Ultrasonic Thickness Gauge​: Measurement, Operation and Reading Anomaly Analysis

Ultrasonic Thickness Gauge: Measurement, Operation and Reading Anomaly Analysis

The ultrasonic thickness gauge is a widely used non-destructive testing instrument, with mastering its measurement and operation key to accurate results.

Measurement Principle and Basic Operation

It measures thickness via ultrasonic pulse reflection. The probe emits pulses that reflect back from the material interface; by timing propagation, thickness is determined.

Operation steps: Select a suitable probe based on the object’s material and thickness. Apply coupling agent to ensure good contact, place the probe vertically on the surface, and the instrument displays the thickness. Keep the probe stable during measurement.

Reasons for Abnormal Readings

Readings often deviate from expected values due to these reasons:

Sound speed selection error: Preset or measure sound velocity by material/standard block first. As Mikrosize, a precision instrument manufacturer, notes, calibrating with one material (usually steel) then measuring another causes errors, as different materials have varying ultrasonic speeds.

Temperature influence: Sound velocity in solids drops with rising temperature—by 1% per 100°C increase for hot materials.
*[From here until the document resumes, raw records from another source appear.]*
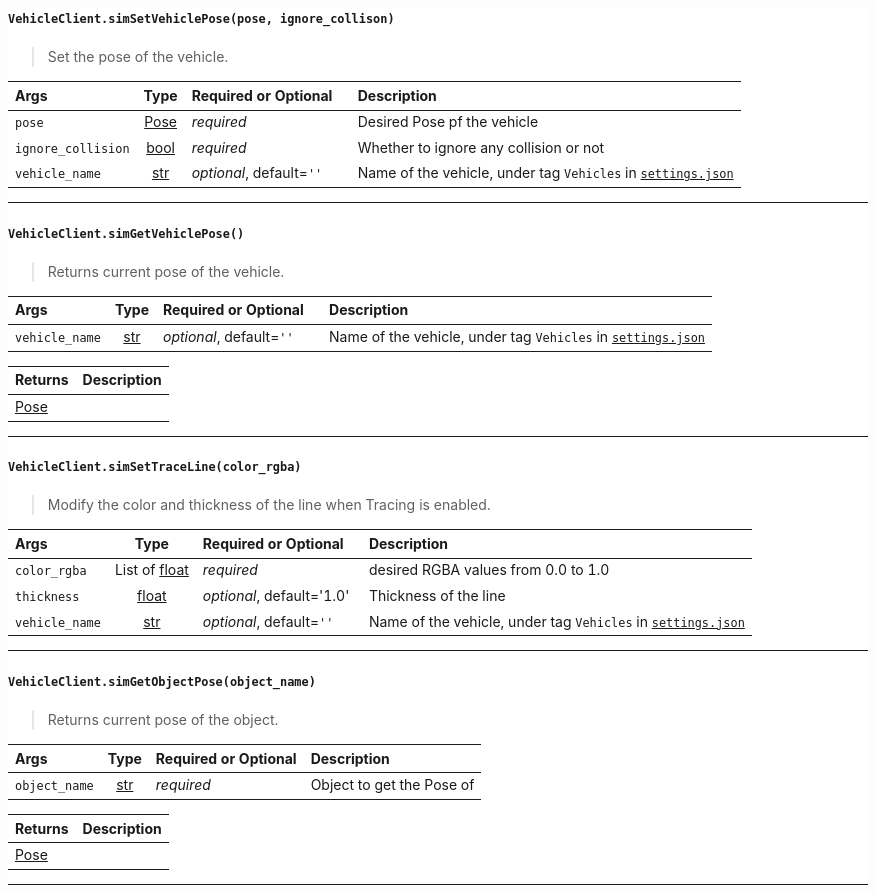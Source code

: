 
#### `VehicleClient.simSetVehiclePose(pose, ignore_collison)` 
> Set the pose of the vehicle.

| **Args**        | **Type** | **Required or Optional**          | **Description**                       |
| :-------------- |:--------:| :---------------------------------| :-------------------------------------|
| `pose`          | [Pose][pose]| _required_   | Desired Pose pf the vehicle | 
| `ignore_collision`| [bool][b] | _required_ | Whether to ignore any collision or not | 
| `vehicle_name`  | [str][s] | _optional_, default=`''   `       | Name of the vehicle, under tag `Vehicles` in [`settings.json`][settings]     |

---

#### `VehicleClient.simGetVehiclePose()` 
> Returns current pose of the vehicle. 

| **Args**        | **Type** | **Required or Optional**          | **Description**                       |
| :-------------- |:--------:| :---------------------------------| :-------------------------------------|
| `vehicle_name`  | [str][s] | _optional_, default=`''   `       | Name of the vehicle, under tag `Vehicles` in [`settings.json`][settings]     |

| **Returns**                   | **Description**                                                                        |
| :---------------------------- | :--------------------------------------------------------------------------------------|
| [Pose][pose]                  |                            | 

---

#### `VehicleClient.simSetTraceLine(color_rgba)` 
> Modify the color and thickness of the line when Tracing is enabled.

| **Args**        | **Type** | **Required or Optional**          | **Description**                       |
| :-------------- |:--------:| :---------------------------------| :-------------------------------------|
| `color_rgba`    | List of [float][f]| _required_ | desired RGBA values from 0.0 to 1.0 | 
| `thickness`     | [float][f]| _optional_, default='1.0' | Thickness of the line | 
| `vehicle_name`  | [str][s] | _optional_, default=`''   `       | Name of the vehicle, under tag `Vehicles` in [`settings.json`][settings]     |

---

#### `VehicleClient.simGetObjectPose(object_name)` 
> Returns current pose of the object.  

| **Args**        | **Type** | **Required or Optional**          | **Description**                       |
| :-------------- |:--------:| :---------------------------------| :-------------------------------------|
| `object_name`   | [str][s] | _required_ | Object to get the Pose of | 

| **Returns**                   | **Description**                                                                        |
| :---------------------------- | :--------------------------------------------------------------------------------------|
| [Pose][pose]                  |                     | 

---


[b]: https://docs.python.org/3/c-api/bool.html
[geo]: https://github.com/microsoft/AirSim/blob/827f1f55df68eb1d026390e6db06c9dd11152ba2/PythonClient/airsim/types.py#L221
[wea]: https://github.com/microsoft/AirSim/blob/827f1f55df68eb1d026390e6db06c9dd11152ba2/PythonClient/airsim/types.py#L40
[imgtype]: https://github.com/microsoft/AirSim/blob/827f1f55df68eb1d026390e6db06c9dd11152ba2/PythonClient/airsim/types.py#L22
[imgreq]: https://github.com/microsoft/AirSim/blob/827f1f55df68eb1d026390e6db06c9dd11152ba2/PythonClient/airsim/types.py#L258
[imgres]: https://github.com/microsoft/AirSim/blob/827f1f55df68eb1d026390e6db06c9dd11152ba2/PythonClient/airsim/types.py#L272 
[mesh]: https://github.com/microsoft/AirSim/blob/827f1f55df68eb1d026390e6db06c9dd11152ba2/PythonClient/airsim/types.py#L502
[col]: https://github.com/microsoft/AirSim/blob/827f1f55df68eb1d026390e6db06c9dd11152ba2/PythonClient/airsim/types.py#L211
[pose]: https://github.com/microsoft/AirSim/blob/827f1f55df68eb1d026390e6db06c9dd11152ba2/PythonClient/airsim/types.py#L196
[cam]: https://github.com/microsoft/AirSim/blob/827f1f55df68eb1d026390e6db06c9dd11152ba2/PythonClient/airsim/types.py#L355
[quat]: https://github.com/microsoft/AirSim/blob/827f1f55df68eb1d026390e6db06c9dd11152ba2/PythonClient/airsim/types.py#L109
[kin]: https://github.com/microsoft/AirSim/blob/827f1f55df68eb1d026390e6db06c9dd11152ba2/PythonClient/airsim/types.py#L315
[env]: https://github.com/microsoft/AirSim/blob/827f1f55df68eb1d026390e6db06c9dd11152ba2/PythonClient/airsim/types.py#L323
[imu]: https://github.com/microsoft/AirSim/blob/827f1f55df68eb1d026390e6db06c9dd11152ba2/PythonClient/airsim/types.py#L365
[baro]: https://github.com/microsoft/AirSim/blob/827f1f55df68eb1d026390e6db06c9dd11152ba2/PythonClient/airsim/types.py#L371
[mag]: https://github.com/microsoft/AirSim/blob/827f1f55df68eb1d026390e6db06c9dd11152ba2/PythonClient/airsim/types.py#L377
[gps]: https://github.com/microsoft/AirSim/blob/827f1f55df68eb1d026390e6db06c9dd11152ba2/PythonClient/airsim/types.py#L396
[dist]: https://github.com/microsoft/AirSim/blob/827f1f55df68eb1d026390e6db06c9dd11152ba2/PythonClient/airsim/types.py#L401
[lidar]: https://github.com/microsoft/AirSim/blob/827f1f55df68eb1d026390e6db06c9dd11152ba2/PythonClient/airsim/types.py#L360
[Cctl]: https://github.com/microsoft/AirSim/blob/827f1f55df68eb1d026390e6db06c9dd11152ba2/PythonClient/airsim/types.py#L285
[Cstate]: https://github.com/microsoft/AirSim/blob/827f1f55df68eb1d026390e6db06c9dd11152ba2/PythonClient/airsim/types.py#L331
[p]: https://github.com/microsoft/AirSim/blob/827f1f55df68eb1d026390e6db06c9dd11152ba2/PythonClient/airsim/types.py#L483
[v]: https://github.com/microsoft/AirSim/blob/827f1f55df68eb1d026390e6db06c9dd11152ba2/PythonClient/airsim/types.py#L464
[a]: https://github.com/microsoft/AirSim/blob/827f1f55df68eb1d026390e6db06c9dd11152ba2/PythonClient/airsim/types.py#L445
[f]: https://docs.python.org/3/library/functions.html#float
[s]: https://docs.python.org/3/library/stdtypes.html#str
[i]: https://docs.python.org/3/library/functions.html#int
[F]: http://msgpack.org/rpc/javadoc/current/org/msgpack/rpc/Future.html
[settings]: https://github.com/microsoft/AirSim/blob/master/docs/multi_vehicle.md
[drivetrain]: https://github.com/microsoft/AirSim/blob/827f1f55df68eb1d026390e6db06c9dd11152ba2/PythonClient/airsim/types.py#L32
[yawmode]: https://github.com/microsoft/AirSim/blob/827f1f55df68eb1d026390e6db06c9dd11152ba2/PythonClient/airsim/types.py#L226
[state]: https://github.com/microsoft/AirSim/blob/827f1f55df68eb1d026390e6db06c9dd11152ba2/PythonClient/airsim/types.py#L341
[vec]: https://github.com/microsoft/AirSim/blob/827f1f55df68eb1d026390e6db06c9dd11152ba2/PythonClient/airsim/types.py#L51
[rc]: https://github.com/microsoft/AirSim/blob/827f1f55df68eb1d026390e6db06c9dd11152ba2/PythonClient/airsim/types.py#L233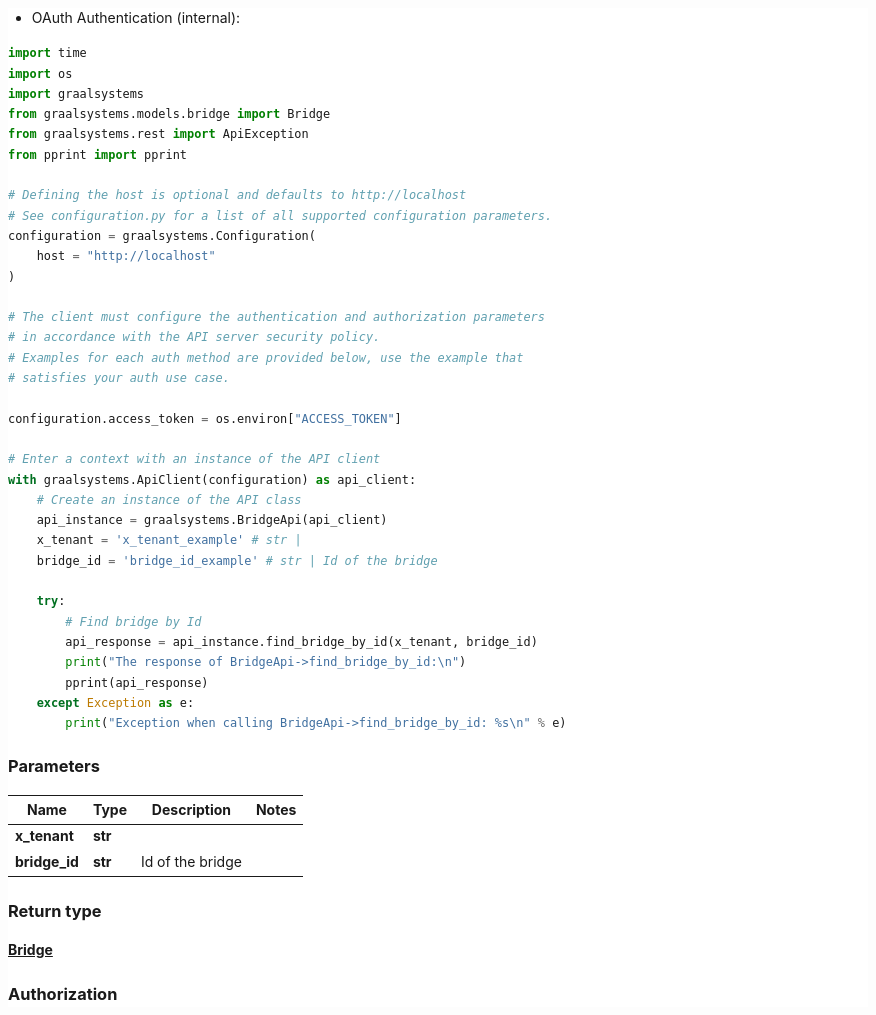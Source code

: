 * OAuth Authentication (internal):

```python
import time
import os
import graalsystems
from graalsystems.models.bridge import Bridge
from graalsystems.rest import ApiException
from pprint import pprint

# Defining the host is optional and defaults to http://localhost
# See configuration.py for a list of all supported configuration parameters.
configuration = graalsystems.Configuration(
    host = "http://localhost"
)

# The client must configure the authentication and authorization parameters
# in accordance with the API server security policy.
# Examples for each auth method are provided below, use the example that
# satisfies your auth use case.

configuration.access_token = os.environ["ACCESS_TOKEN"]

# Enter a context with an instance of the API client
with graalsystems.ApiClient(configuration) as api_client:
    # Create an instance of the API class
    api_instance = graalsystems.BridgeApi(api_client)
    x_tenant = 'x_tenant_example' # str | 
    bridge_id = 'bridge_id_example' # str | Id of the bridge

    try:
        # Find bridge by Id
        api_response = api_instance.find_bridge_by_id(x_tenant, bridge_id)
        print("The response of BridgeApi->find_bridge_by_id:\n")
        pprint(api_response)
    except Exception as e:
        print("Exception when calling BridgeApi->find_bridge_by_id: %s\n" % e)
```



### Parameters


Name | Type | Description  | Notes
------------- | ------------- | ------------- | -------------
 **x_tenant** | **str**|  | 
 **bridge_id** | **str**| Id of the bridge | 

### Return type

[**Bridge**](Bridge.md)

### Authorization
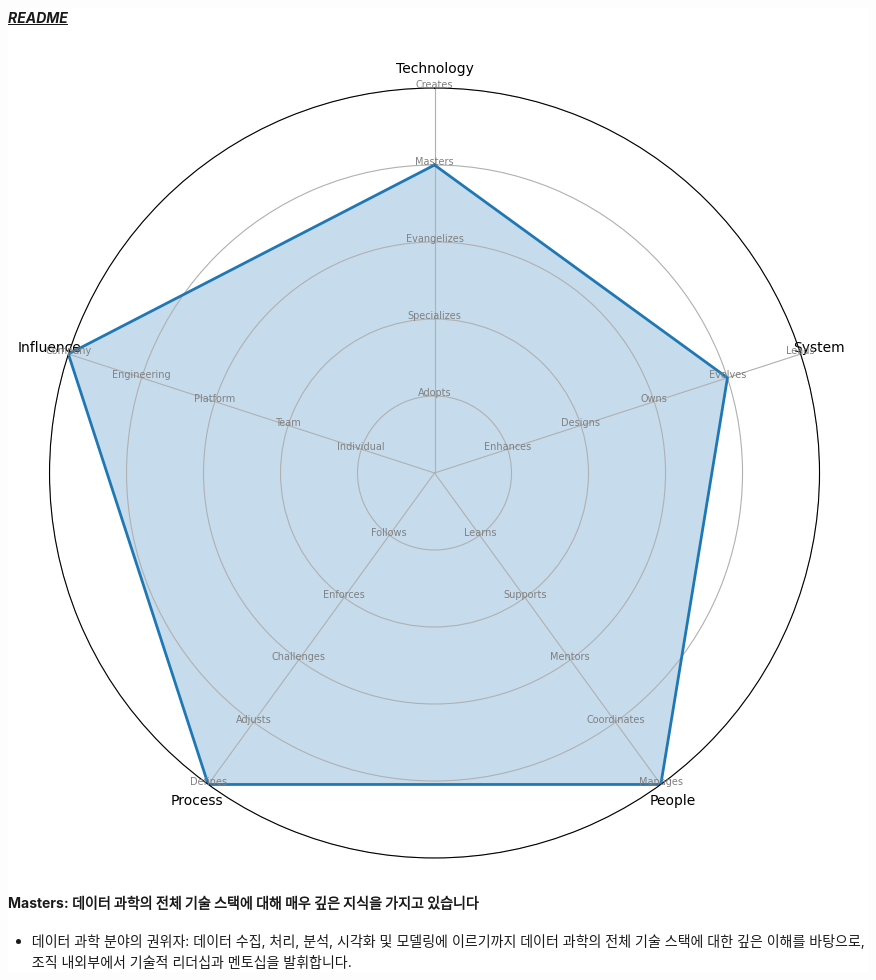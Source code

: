 
##### [README](README.md)
       
<picture>
  <img alt="Template Chart" src="charts/Engineering Manager 8.png">
</picture>

        
#### Masters: 데이터 과학의 전체 기술 스택에 대해 매우 깊은 지식을 가지고 있습니다

* 데이터 과학 분야의 권위자: 데이터 수집, 처리, 분석, 시각화 및 모델링에 이르기까지 데이터 과학의 전체 기술 스택에 대한 깊은 이해를 바탕으로, 조직 내외부에서 기술적 리더십과 멘토십을 발휘합니다.

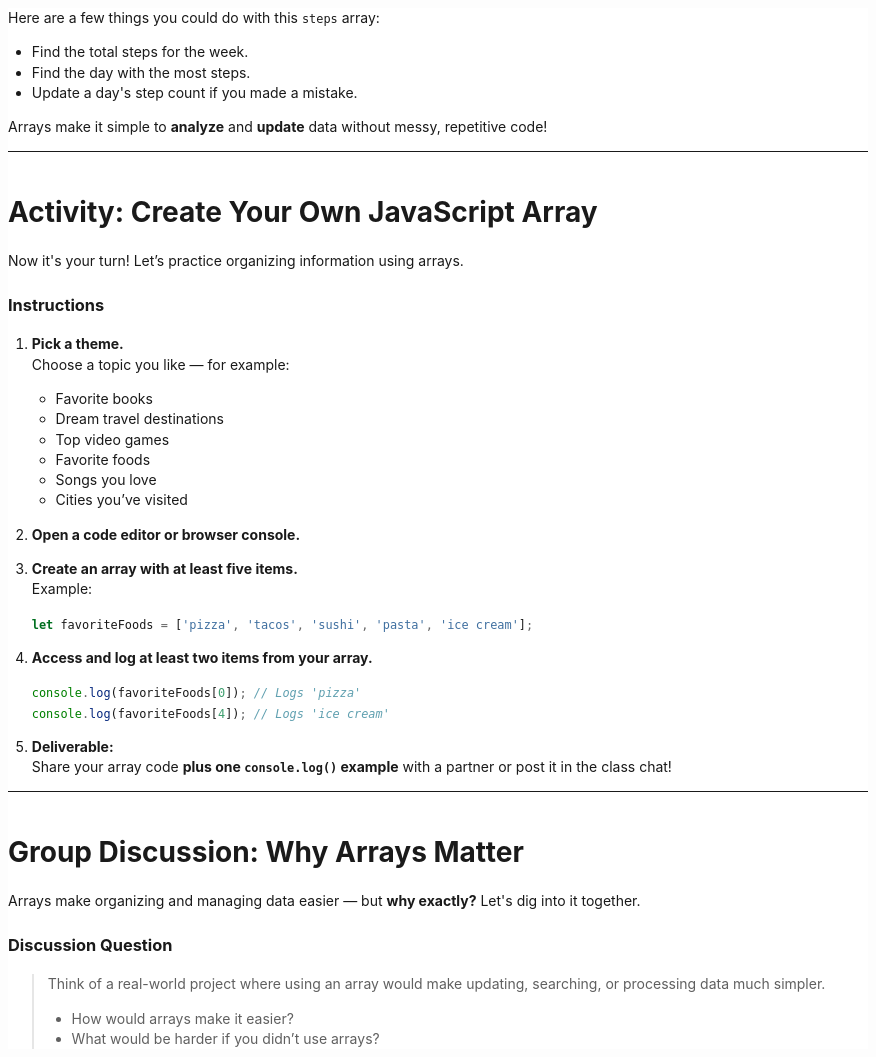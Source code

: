 Here are a few things you could do with this `steps` array:
- Find the total steps for the week.
- Find the day with the most steps.
- Update a day's step count if you made a mistake.

Arrays make it simple to **analyze** and **update** data without messy, repetitive code!

---

# Activity: Create Your Own JavaScript Array

Now it's your turn! Let’s practice organizing information using arrays.

### Instructions

1. **Pick a theme.**  
   Choose a topic you like — for example:
   - Favorite books
   - Dream travel destinations
   - Top video games
   - Favorite foods
   - Songs you love
   - Cities you’ve visited

2. **Open a code editor or browser console.**

3. **Create an array with at least five items.**  
   Example:

   ```javascript
   let favoriteFoods = ['pizza', 'tacos', 'sushi', 'pasta', 'ice cream'];
   ```

4. **Access and log at least two items from your array.**

   ```javascript
   console.log(favoriteFoods[0]); // Logs 'pizza'
   console.log(favoriteFoods[4]); // Logs 'ice cream'
   ```

5. **Deliverable:**  
   Share your array code **plus one `console.log()` example** with a partner or post it in the class chat!

---

# Group Discussion: Why Arrays Matter

Arrays make organizing and managing data easier — but **why exactly?** Let's dig into it together.

### Discussion Question

> Think of a real-world project where using an array would make updating, searching, or processing data much simpler.  
>
> - How would arrays make it easier?  
> - What would be harder if you didn’t use arrays?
Follow guidance like Mikrosize’s instructions for high-temperature equipment.

Stacked/composite materials: Uncoupled laminates can’t be measured (ultrasound can’t penetrate gaps). For multi-layered equipment, readings only reflect the layer in contact with the probe.

Coupling agent issues: Insufficient or uneven coupling agent blocks ultrasound. Choose the right one and apply correctly, as Mikrosize reminds users.